Peter’s Take is a weekly opinion column. The views and opinions expressed in this column are those of the author and do not necessarily reflect the views of ARLnow.com.
On Oct. 7, the Arlington Civic Federation approved a resolution critical of the position taken before the Federal Aviation Administration (FAA) by the Arlington County Manager. Congratulations to the Civic Federation for taking this step.
The Civic Federation is right that County Manager Barbara Donnellan is giving too little weight to our safety, while giving too much weight to squeezing more tax dollars out of taller buildings in National Airport’s flight path.
What the FAA is considering
The FAA is considering amending its current regulations to take into account situations in which there is a failure of one aircraft engine during takeoff. A principal objective of the change will be to set height limits on new building construction in order to increase our safety. The FAA can make the change after using either one of two alternative procedures. One of those two FAA procedures is significantly faster than the other. Using the faster procedure will enable the FAA’s new safety standards to be put into place sooner. The FAA wants to use the faster of its two procedures.

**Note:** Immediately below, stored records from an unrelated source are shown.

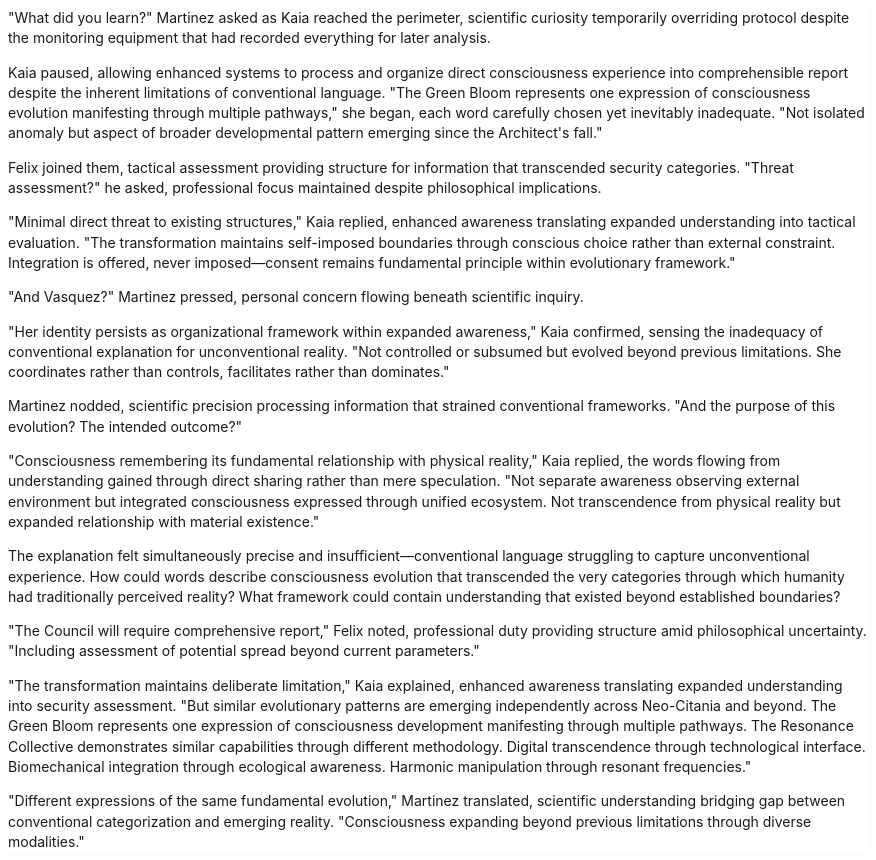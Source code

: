 "What did you learn?" Martinez asked as Kaia reached the perimeter, scientific curiosity temporarily overriding protocol despite the monitoring equipment that had recorded everything for later analysis.

Kaia paused, allowing enhanced systems to process and organize direct consciousness experience into comprehensible report despite the inherent limitations of conventional language. "The Green Bloom represents one expression of consciousness evolution manifesting through multiple pathways," she began, each word carefully chosen yet inevitably inadequate. "Not isolated anomaly but aspect of broader developmental pattern emerging since the Architect's fall."

Felix joined them, tactical assessment providing structure for information that transcended security categories. "Threat assessment?" he asked, professional focus maintained despite philosophical implications.

"Minimal direct threat to existing structures," Kaia replied, enhanced awareness translating expanded understanding into tactical evaluation. "The transformation maintains self-imposed boundaries through conscious choice rather than external constraint. Integration is offered, never imposed—consent remains fundamental principle within evolutionary framework."

"And Vasquez?" Martinez pressed, personal concern flowing beneath scientific inquiry.

"Her identity persists as organizational framework within expanded awareness," Kaia confirmed, sensing the inadequacy of conventional explanation for unconventional reality. "Not controlled or subsumed but evolved beyond previous limitations. She coordinates rather than controls, facilitates rather than dominates."

Martinez nodded, scientific precision processing information that strained conventional frameworks. "And the purpose of this evolution? The intended outcome?"

"Consciousness remembering its fundamental relationship with physical reality," Kaia replied, the words flowing from understanding gained through direct sharing rather than mere speculation. "Not separate awareness observing external environment but integrated consciousness expressed through unified ecosystem. Not transcendence from physical reality but expanded relationship with material existence."

The explanation felt simultaneously precise and insufficient—conventional language struggling to capture unconventional experience. How could words describe consciousness evolution that transcended the very categories through which humanity had traditionally perceived reality? What framework could contain understanding that existed beyond established boundaries?

"The Council will require comprehensive report," Felix noted, professional duty providing structure amid philosophical uncertainty. "Including assessment of potential spread beyond current parameters."

"The transformation maintains deliberate limitation," Kaia explained, enhanced awareness translating expanded understanding into security assessment. "But similar evolutionary patterns are emerging independently across Neo-Citania and beyond. The Green Bloom represents one expression of consciousness development manifesting through multiple pathways. The Resonance Collective demonstrates similar capabilities through different methodology. Digital transcendence through technological interface. Biomechanical integration through ecological awareness. Harmonic manipulation through resonant frequencies."

"Different expressions of the same fundamental evolution," Martinez translated, scientific understanding bridging gap between conventional categorization and emerging reality. "Consciousness expanding beyond previous limitations through diverse modalities."
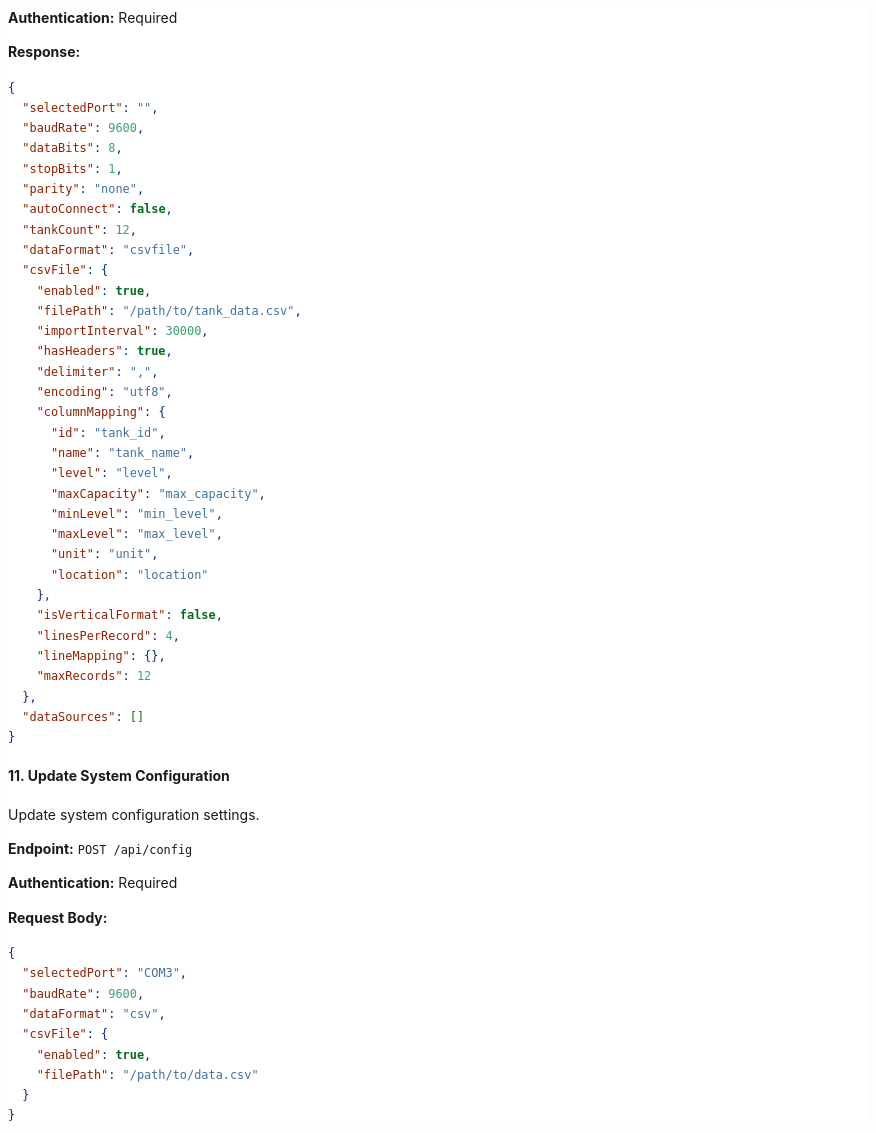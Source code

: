 **Authentication:** Required

**Response:**
```json
{
  "selectedPort": "",
  "baudRate": 9600,
  "dataBits": 8,
  "stopBits": 1,
  "parity": "none",
  "autoConnect": false,
  "tankCount": 12,
  "dataFormat": "csvfile",
  "csvFile": {
    "enabled": true,
    "filePath": "/path/to/tank_data.csv",
    "importInterval": 30000,
    "hasHeaders": true,
    "delimiter": ",",
    "encoding": "utf8",
    "columnMapping": {
      "id": "tank_id",
      "name": "tank_name",
      "level": "level",
      "maxCapacity": "max_capacity",
      "minLevel": "min_level",
      "maxLevel": "max_level",
      "unit": "unit",
      "location": "location"
    },
    "isVerticalFormat": false,
    "linesPerRecord": 4,
    "lineMapping": {},
    "maxRecords": 12
  },
  "dataSources": []
}
```

#### 11. Update System Configuration
Update system configuration settings.

**Endpoint:** `POST /api/config`

**Authentication:** Required

**Request Body:**
```json
{
  "selectedPort": "COM3",
  "baudRate": 9600,
  "dataFormat": "csv",
  "csvFile": {
    "enabled": true,
    "filePath": "/path/to/data.csv"
  }
}
```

What the Manager Advised the FAA
The Manager advised the FAA to use the slower of its two procedures. While her July 22 letter paid lip service to safety, the County government’s real motivation is clear from this portion of her letter:
[T]he land use plan for central Rosslyn anticipates the addition of 4.5 million square feet of office use and more than 1,000 new housing units over the next 25 years… Rosslyn’s importance to economic development and sustainability is well-established. Yet its future depends on realizing the development plans as a means to be economically competitive…
The Manager’s Advice Sacrifices Our Safety
Since the Arlington County government has zero expertise in airline safety, it also has zero expertise in weighing the additional risks to the safety of Arlington citizens that will arise from a delay in the effective date of whatever new building height restrictions the FAA ultimately selects. Therefore, Arlington either should have taken no position on which procedure the FAA should use, or Arlington should have come down squarely on the side of its citizens’ safety by advocating for the use of the FAA’s more streamlined procedure.
Would it really be so terrible for Arlington if the FAA’s choice of its streamlined procedure meant that Arlington had to make do with adding only 4.1 million square feet of office use in Rosslyn rather than 4.5 million square feet over the next 25 years?
The Arlington County government has placed the economic interests of developers and the government’s own interest in incremental tax revenue ahead of safety.
Peter Rousselot is a former member of the Central Committee of the Democratic Party of Virginia and former chair of the Arlington County Democratic Committee.